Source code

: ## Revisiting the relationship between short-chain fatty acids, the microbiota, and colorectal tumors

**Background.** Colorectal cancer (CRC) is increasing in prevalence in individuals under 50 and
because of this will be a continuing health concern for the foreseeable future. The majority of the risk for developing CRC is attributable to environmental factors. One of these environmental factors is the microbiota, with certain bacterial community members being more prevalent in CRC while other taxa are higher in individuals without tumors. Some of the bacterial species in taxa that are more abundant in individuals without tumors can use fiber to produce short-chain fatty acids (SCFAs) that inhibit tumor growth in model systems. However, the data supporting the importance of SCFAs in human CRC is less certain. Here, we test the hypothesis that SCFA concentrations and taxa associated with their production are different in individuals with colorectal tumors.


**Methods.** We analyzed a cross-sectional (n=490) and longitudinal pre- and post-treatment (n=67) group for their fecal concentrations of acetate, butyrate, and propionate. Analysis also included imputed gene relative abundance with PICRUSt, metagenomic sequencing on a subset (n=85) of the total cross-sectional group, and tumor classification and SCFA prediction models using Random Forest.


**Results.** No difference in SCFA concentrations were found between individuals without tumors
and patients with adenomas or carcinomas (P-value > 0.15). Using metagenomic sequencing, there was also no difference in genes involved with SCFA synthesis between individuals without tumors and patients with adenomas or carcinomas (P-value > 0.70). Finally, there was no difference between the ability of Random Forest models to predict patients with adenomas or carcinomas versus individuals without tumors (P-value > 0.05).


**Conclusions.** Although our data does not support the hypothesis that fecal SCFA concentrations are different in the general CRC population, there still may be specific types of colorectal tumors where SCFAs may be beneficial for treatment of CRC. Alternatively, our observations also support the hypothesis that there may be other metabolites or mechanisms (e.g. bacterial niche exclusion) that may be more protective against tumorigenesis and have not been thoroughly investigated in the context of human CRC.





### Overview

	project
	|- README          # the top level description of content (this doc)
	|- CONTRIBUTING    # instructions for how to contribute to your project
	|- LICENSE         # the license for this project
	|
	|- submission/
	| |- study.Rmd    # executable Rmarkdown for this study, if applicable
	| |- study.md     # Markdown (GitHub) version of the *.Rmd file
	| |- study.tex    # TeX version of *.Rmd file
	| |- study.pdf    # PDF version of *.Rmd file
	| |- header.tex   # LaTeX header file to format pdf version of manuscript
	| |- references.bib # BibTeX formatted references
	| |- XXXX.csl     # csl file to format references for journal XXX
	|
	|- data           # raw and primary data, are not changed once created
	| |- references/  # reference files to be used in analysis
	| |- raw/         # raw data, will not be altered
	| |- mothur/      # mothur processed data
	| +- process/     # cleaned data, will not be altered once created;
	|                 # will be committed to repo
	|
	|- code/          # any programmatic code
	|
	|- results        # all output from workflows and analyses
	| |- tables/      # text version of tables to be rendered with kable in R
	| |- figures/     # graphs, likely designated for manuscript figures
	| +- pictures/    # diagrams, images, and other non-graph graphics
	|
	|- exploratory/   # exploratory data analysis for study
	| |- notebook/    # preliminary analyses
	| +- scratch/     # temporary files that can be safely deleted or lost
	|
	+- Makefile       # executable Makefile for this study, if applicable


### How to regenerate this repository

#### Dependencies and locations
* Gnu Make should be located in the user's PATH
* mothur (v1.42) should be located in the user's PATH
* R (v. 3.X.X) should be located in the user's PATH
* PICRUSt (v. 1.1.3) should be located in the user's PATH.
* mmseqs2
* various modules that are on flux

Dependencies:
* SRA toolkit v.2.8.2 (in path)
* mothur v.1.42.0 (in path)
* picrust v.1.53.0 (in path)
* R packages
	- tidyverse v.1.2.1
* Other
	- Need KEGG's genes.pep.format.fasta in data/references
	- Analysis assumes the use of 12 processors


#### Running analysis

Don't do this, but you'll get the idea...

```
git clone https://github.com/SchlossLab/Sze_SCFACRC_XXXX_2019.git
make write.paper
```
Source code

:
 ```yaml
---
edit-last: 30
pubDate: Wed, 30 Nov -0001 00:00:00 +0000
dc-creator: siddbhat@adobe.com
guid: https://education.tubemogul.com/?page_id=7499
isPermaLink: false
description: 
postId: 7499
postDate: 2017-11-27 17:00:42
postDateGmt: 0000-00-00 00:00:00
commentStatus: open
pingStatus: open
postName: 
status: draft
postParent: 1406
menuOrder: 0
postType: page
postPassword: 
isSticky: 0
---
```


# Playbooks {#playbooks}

=======

→ **Prompt**: Every line above must appear again in your reply, exactly as written.

→ **Answer space**:
Source code

: ## Revisiting the relationship between short-chain fatty acids, the microbiota, and colorectal tumors

**Background.** Colorectal cancer (CRC) is increasing in prevalence in individuals under 50 and
because of this will be a continuing health concern for the foreseeable future. The majority of the risk for developing CRC is attributable to environmental factors. One of these environmental factors is the microbiota, with certain bacterial community members being more prevalent in CRC while other taxa are higher in individuals without tumors. Some of the bacterial species in taxa that are more abundant in individuals without tumors can use fiber to produce short-chain fatty acids (SCFAs) that inhibit tumor growth in model systems. However, the data supporting the importance of SCFAs in human CRC is less certain. Here, we test the hypothesis that SCFA concentrations and taxa associated with their production are different in individuals with colorectal tumors.


**Methods.** We analyzed a cross-sectional (n=490) and longitudinal pre- and post-treatment (n=67) group for their fecal concentrations of acetate, butyrate, and propionate. Analysis also included imputed gene relative abundance with PICRUSt, metagenomic sequencing on a subset (n=85) of the total cross-sectional group, and tumor classification and SCFA prediction models using Random Forest.


**Results.** No difference in SCFA concentrations were found between individuals without tumors
and patients with adenomas or carcinomas (P-value > 0.15). Using metagenomic sequencing, there was also no difference in genes involved with SCFA synthesis between individuals without tumors and patients with adenomas or carcinomas (P-value > 0.70). Finally, there was no difference between the ability of Random Forest models to predict patients with adenomas or carcinomas versus individuals without tumors (P-value > 0.05).


**Conclusions.** Although our data does not support the hypothesis that fecal SCFA concentrations are different in the general CRC population, there still may be specific types of colorectal tumors where SCFAs may be beneficial for treatment of CRC. Alternatively, our observations also support the hypothesis that there may be other metabolites or mechanisms (e.g. bacterial niche exclusion) that may be more protective against tumorigenesis and have not been thoroughly investigated in the context of human CRC.





### Overview

	project
	|- README          # the top level description of content (this doc)
	|- CONTRIBUTING    # instructions for how to contribute to your project
	|- LICENSE         # the license for this project
	|
	|- submission/
	| |- study.Rmd    # executable Rmarkdown for this study, if applicable
	| |- study.md     # Markdown (GitHub) version of the *.Rmd file
	| |- study.tex    # TeX version of *.Rmd file
	| |- study.pdf    # PDF version of *.Rmd file
	| |- header.tex   # LaTeX header file to format pdf version of manuscript
	| |- references.bib # BibTeX formatted references
	| |- XXXX.csl     # csl file to format references for journal XXX
	|
	|- data           # raw and primary data, are not changed once created
	| |- references/  # reference files to be used in analysis
	| |- raw/         # raw data, will not be altered
	| |- mothur/      # mothur processed data
	| +- process/     # cleaned data, will not be altered once created;
	|                 # will be committed to repo
	|
	|- code/          # any programmatic code
	|
	|- results        # all output from workflows and analyses
	| |- tables/      # text version of tables to be rendered with kable in R
	| |- figures/     # graphs, likely designated for manuscript figures
	| +- pictures/    # diagrams, images, and other non-graph graphics
	|
	|- exploratory/   # exploratory data analysis for study
	| |- notebook/    # preliminary analyses
	| +- scratch/     # temporary files that can be safely deleted or lost
	|
	+- Makefile       # executable Makefile for this study, if applicable


### How to regenerate this repository

#### Dependencies and locations
* Gnu Make should be located in the user's PATH
* mothur (v1.42) should be located in the user's PATH
* R (v. 3.X.X) should be located in the user's PATH
* PICRUSt (v. 1.1.3) should be located in the user's PATH.
* mmseqs2
* various modules that are on flux

Dependencies:
* SRA toolkit v.2.8.2 (in path)
* mothur v.1.42.0 (in path)
* picrust v.1.53.0 (in path)
* R packages
	- tidyverse v.1.2.1
* Other
	- Need KEGG's genes.pep.format.fasta in data/references
	- Analysis assumes the use of 12 processors


#### Running analysis

Don't do this, but you'll get the idea...

```
git clone https://github.com/SchlossLab/Sze_SCFACRC_XXXX_2019.git
make write.paper
```
Source code

:
 ```yaml
---
edit-last: 30
pubDate: Wed, 30 Nov -0001 00:00:00 +0000
dc-creator: siddbhat@adobe.com
guid: https://education.tubemogul.com/?page_id=7499
isPermaLink: false
description: 
postId: 7499
postDate: 2017-11-27 17:00:42
postDateGmt: 0000-00-00 00:00:00
commentStatus: open
pingStatus: open
postName: 
status: draft
postParent: 1406
menuOrder: 0
postType: page
postPassword: 
isSticky: 0
---
```


# Playbooks {#playbooks}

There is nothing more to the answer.